Am I the only one who finds this fascinating? Nine of our country’s great minds are assigned to be arbiters of definitions: definitions which can alter the way business is conducted, the way we conduct ourselves in public, what formulas police have to recite in cop shows. What more evidence of the power of words could you have than that!
This is also part of what interests me about Talmudic debate and the great rabbis of bygone eras. Though the times have completely changed, there’s still something compelling to me about the way Rava and Abbaya argue about the minimum amount of money (in Babylonian coinage) required to be given to the bride or her family in order for a marriage contract to be valid; there’s something beautiful about Hillel and Shammai’s debate over which way the Mezuzah on the door should face (one said vertical, the other horizontal–which is why most Mezuzahs are put at an angle to this day). Though I am not a Jew, I enjoy reading about Jewish jurisprudence because the ancient Jewish commitment to negotiating the spaces between fixed texts and fluid life is fascinating to me.
I am beginning to suspect, however, that Jesus didn’t make a single halakhic argument in his life.

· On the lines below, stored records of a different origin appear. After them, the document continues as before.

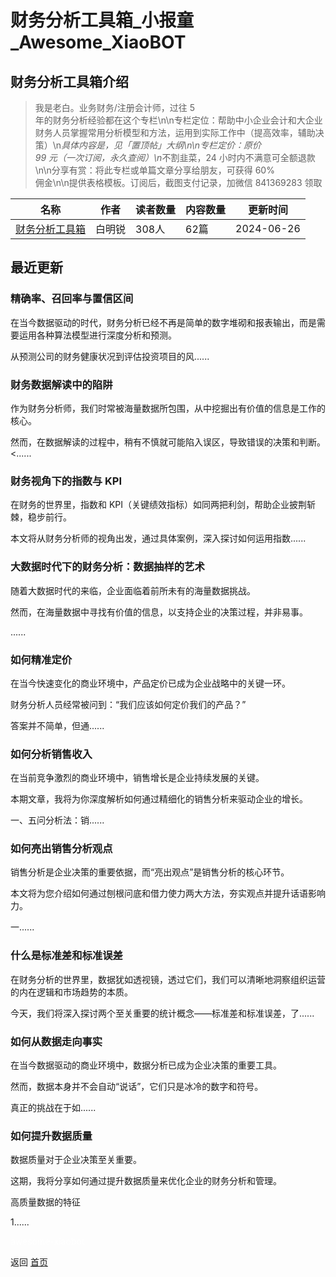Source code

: # 财务分析工具箱_小报童_Awesome_XiaoBOT

## 财务分析工具箱介绍
> 我是老白。业务财务/注册会计师，过往 5  
年的财务分析经验都在这个专栏\n\n专栏定位：帮助中小企业会计和大企业财务人员掌握常用分析模型和方法，运用到实际工作中（提高效率，辅助决策）\n*具体内容是，见「置顶帖」大纲\n\n专栏定价：原价  
99 元（一次订阅，永久查阅）\n*不割韭菜，24 小时内不满意可全额退款\n\n分享有赏：将此专栏或单篇文章分享给朋友，可获得 60%  
佣金\n\n提供表格模板。订阅后，截图支付记录，加微信 841369283 领取  
  


|名称|作者|读者数量|内容数量|更新时间|
|---|---|---|---|---|
|[财务分析工具箱](https://xiaobot.net/p/FPAtools?refer=9c3f1c95-a052-465a-9902-f6d75080262a)|白明锐|308人|62篇|2024-06-26|

## 最近更新
### 精确率、召回率与置信区间

在当今数据驱动的时代，财务分析已经不再是简单的数字堆砌和报表输出，而是需要运用各种算法模型进行深度分析和预测。

从预测公司的财务健康状况到评估投资项目的风......

### 财务数据解读中的陷阱

作为财务分析师，我们时常被海量数据所包围，从中挖掘出有价值的信息是工作的核心。

然而，在数据解读的过程中，稍有不慎就可能陷入误区，导致错误的决策和判断。<......

### 财务视角下的指数与 KPI

在财务的世界里，指数和 KPI（关键绩效指标）如同两把利剑，帮助企业披荆斩棘，稳步前行。

本文将从财务分析师的视角出发，通过具体案例，深入探讨如何运用指数......

### 大数据时代下的财务分析：数据抽样的艺术

随着大数据时代的来临，企业面临着前所未有的海量数据挑战。

然而，在海量数据中寻找有价值的信息，以支持企业的决策过程，并非易事。

......

### 如何精准定价

在当今快速变化的商业环境中，产品定价已成为企业战略中的关键一环。

财务分析人员经常被问到：“我们应该如何定价我们的产品？”

答案并不简单，但通......

### 如何分析销售收入

在当前竞争激烈的商业环境中，销售增长是企业持续发展的关键。

本期文章，我将为你深度解析如何通过精细化的销售分析来驱动企业的增长。

一、五问分析法：销......

### 如何亮出销售分析观点

销售分析是企业决策的重要依据，而“亮出观点”是销售分析的核心环节。

本文将为您介绍如何通过刨根问底和借力使力两大方法，夯实观点并提升话语影响力。

一......

### 什么是标准差和标准误差

在财务分析的世界里，数据犹如透视镜，透过它们，我们可以清晰地洞察组织运营的内在逻辑和市场趋势的本质。

今天，我们将深入探讨两个至关重要的统计概念——标准差和标准误差，了......

### 如何从数据走向事实

在当今数据驱动的商业环境中，数据分析已成为企业决策的重要工具。

然而，数据本身并不会自动“说话”，它们只是冰冷的数字和符号。

真正的挑战在于如......

### 如何提升数据质量

数据质量对于企业决策至关重要。

这期，我将分享如何通过提升数据质量来优化企业的财务分析和管理。

高质量数据的特征

1......


<a href="https://github.com/Reno9527/awesome-xiaobot" style="color: white; text-decoration: none;">awesome-xiaobot</a>

返回 [首页](../README.md)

Maybe it’s because he taught that the world was going to end soon: if we’re always a step away from the Day of Judgment, detailed human jurisprudence doesn’t sound so pressing or essential anymore. What I mean is: if we all knew Jesus were coming back tomorrow, Supreme Court justices could throw up their hands at every case and say, “Let God be the Judge!”
Or maybe he wanted the apostles to be able to focus on preaching with getting sucked into constant arbitration and conflict resolution. That’s the position he himself takes in Luke 12:14: “who made me a judge or a divider over you?”
No, for whatever reason, Jesus focused not on halakha, but on its less prestigious complement aggadah. If halakha are textual readings that try to bridge the gap between text and life by settling matters of definition, aggadah are riffs on the text that try to accentuate an element in a homily or story.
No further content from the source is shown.